491 U.S. 600 105 L. Ed. 2d 512 109 S. Ct. 2657 1989 U.S. LEXIS 3132 SCDB 1988-130

UNITED STATES v. MONSANTO

CERTIORARI TO THE UNITED STATES COURT OF APPEALS FOR THE SECOND CIRCUIT

No. 88-454.

Argued March 21, 1989

Decided June 22, 1989

*602Acting Solicitor General Bryson argued the cause for the United States. With him on the briefs were Assistant Attorney General Dennis, Edwin S. Kneedler, and Sara Criscitelli.

Edward M. Chikofsky argued the cause and filed a brief for respondent. *

Justice White

delivered the opinion of the Court.

The questions presented here are whether the federal drug forfeiture statute authorizes a district court to enter a pretrial order freezing assets in a defendant’s possession, even where the defendant seeks to use those assets to pay an attorney; if so, we must decide whether such an order is permissible under the Constitution.

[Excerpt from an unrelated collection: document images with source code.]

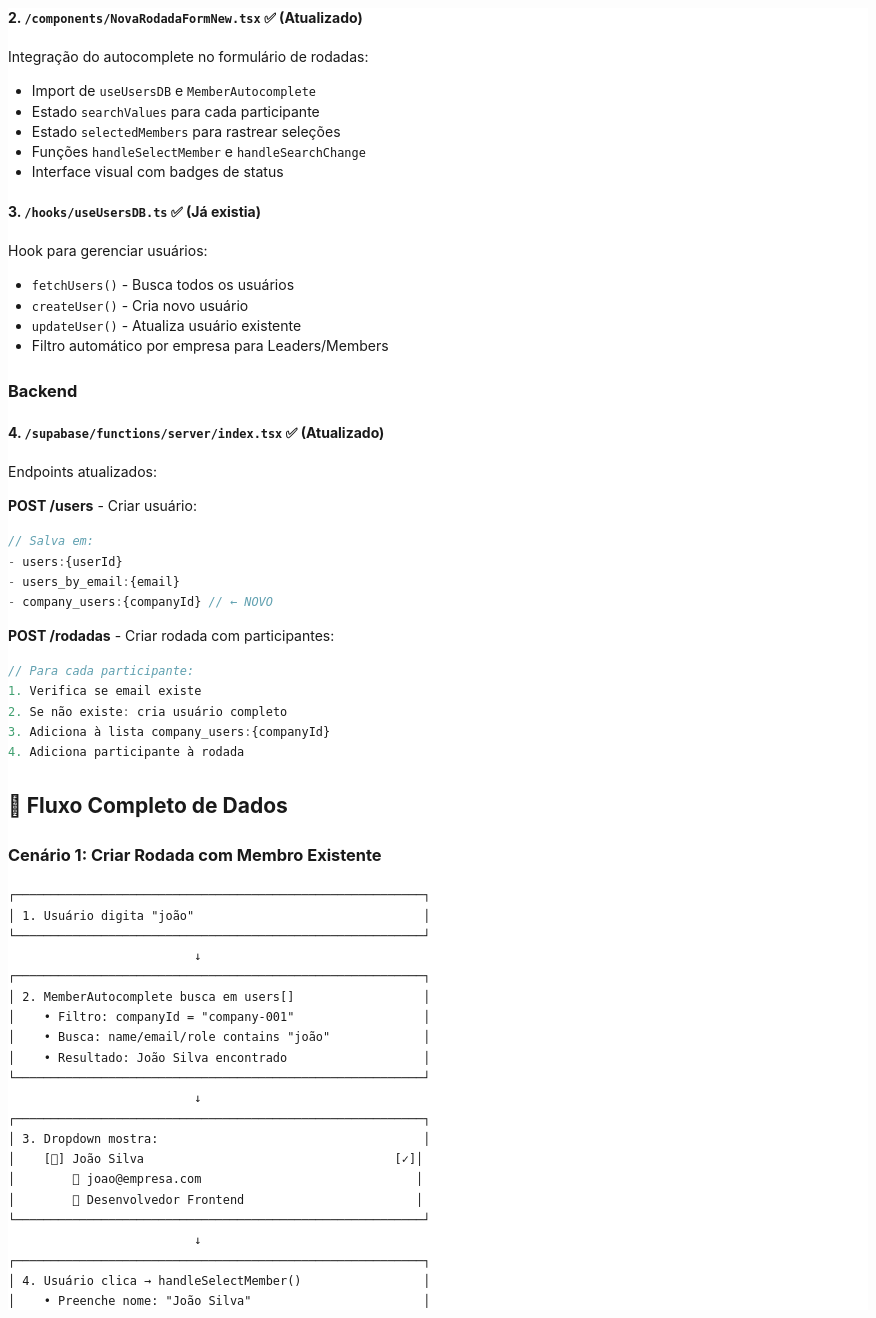 #### 2. `/components/NovaRodadaFormNew.tsx` ✅ (Atualizado)
Integração do autocomplete no formulário de rodadas:
- Import de `useUsersDB` e `MemberAutocomplete`
- Estado `searchValues` para cada participante
- Estado `selectedMembers` para rastrear seleções
- Funções `handleSelectMember` e `handleSearchChange`
- Interface visual com badges de status

#### 3. `/hooks/useUsersDB.ts` ✅ (Já existia)
Hook para gerenciar usuários:
- `fetchUsers()` - Busca todos os usuários
- `createUser()` - Cria novo usuário
- `updateUser()` - Atualiza usuário existente
- Filtro automático por empresa para Leaders/Members

### Backend

#### 4. `/supabase/functions/server/index.tsx` ✅ (Atualizado)
Endpoints atualizados:

**POST /users** - Criar usuário:
```typescript
// Salva em:
- users:{userId}
- users_by_email:{email}
- company_users:{companyId} // ← NOVO
```

**POST /rodadas** - Criar rodada com participantes:
```typescript
// Para cada participante:
1. Verifica se email existe
2. Se não existe: cria usuário completo
3. Adiciona à lista company_users:{companyId}
4. Adiciona participante à rodada
```

## 🔄 Fluxo Completo de Dados

### Cenário 1: Criar Rodada com Membro Existente

```
┌─────────────────────────────────────────────────────────┐
│ 1. Usuário digita "joão"                                │
└─────────────────────────────────────────────────────────┘
                          ↓
┌─────────────────────────────────────────────────────────┐
│ 2. MemberAutocomplete busca em users[]                  │
│    • Filtro: companyId = "company-001"                  │
│    • Busca: name/email/role contains "joão"             │
│    • Resultado: João Silva encontrado                   │
└─────────────────────────────────────────────────────────┘
                          ↓
┌─────────────────────────────────────────────────────────┐
│ 3. Dropdown mostra:                                     │
│    [👤] João Silva                                   [✓]│
│        📧 joao@empresa.com                              │
│        💼 Desenvolvedor Frontend                        │
└─────────────────────────────────────────────────────────┘
                          ↓
┌─────────────────────────────────────────────────────────┐
│ 4. Usuário clica → handleSelectMember()                 │
│    • Preenche nome: "João Silva"                        │
```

We answer both of these questions in the affirmative.

I — I

In July 1987, an indictment was entered, alleging that respondent had directed a large-scale heroin distribution enterprise. The multicount indictment alleged violations of racketeering laws, creation of a continuing criminal enterprise (CCE), and tax and firearm offenses. The indictment also alleged that three specific assets — a home, an apartment, and $35,000 in cash — had been accumulated by respondent as a result of his narcotics trafficking. These assets, the indict*603ment alleged, were subject to forfeiture under the Comprehensive Forfeiture Act of 1984 (CFA), 98 Stat. 2044, as amended, 21 U. S. C. § 853(a) (1982 ed., Supp. V), because they were “property constituting, or derived from . . . proceeds . . . obtained” from drug-law violations.1

On the same day that the indictment was unsealed, the District Court granted the Government’s ex parte motion, pursuant to § 853(e)(1)(A),2 for a restraining order freezing *604the above-mentioned assets pending trial. Shortly thereafter, respondent moved to vacate this restraining order, to permit him to use the frozen assets to retain an attorney. Respondent’s motion further sought a declaration that if these assets were used to pay an attorney’s fees, §853(c)’s third-party transfers provision would not subsequently be used to reclaim such payments if respondent was convicted and his assets forfeited.3 Respondent raised various statutory challenges to the restraining order, and claimed that it interfered with his Sixth Amendment right to counsel of choice. The District Court denied the motion to vacate.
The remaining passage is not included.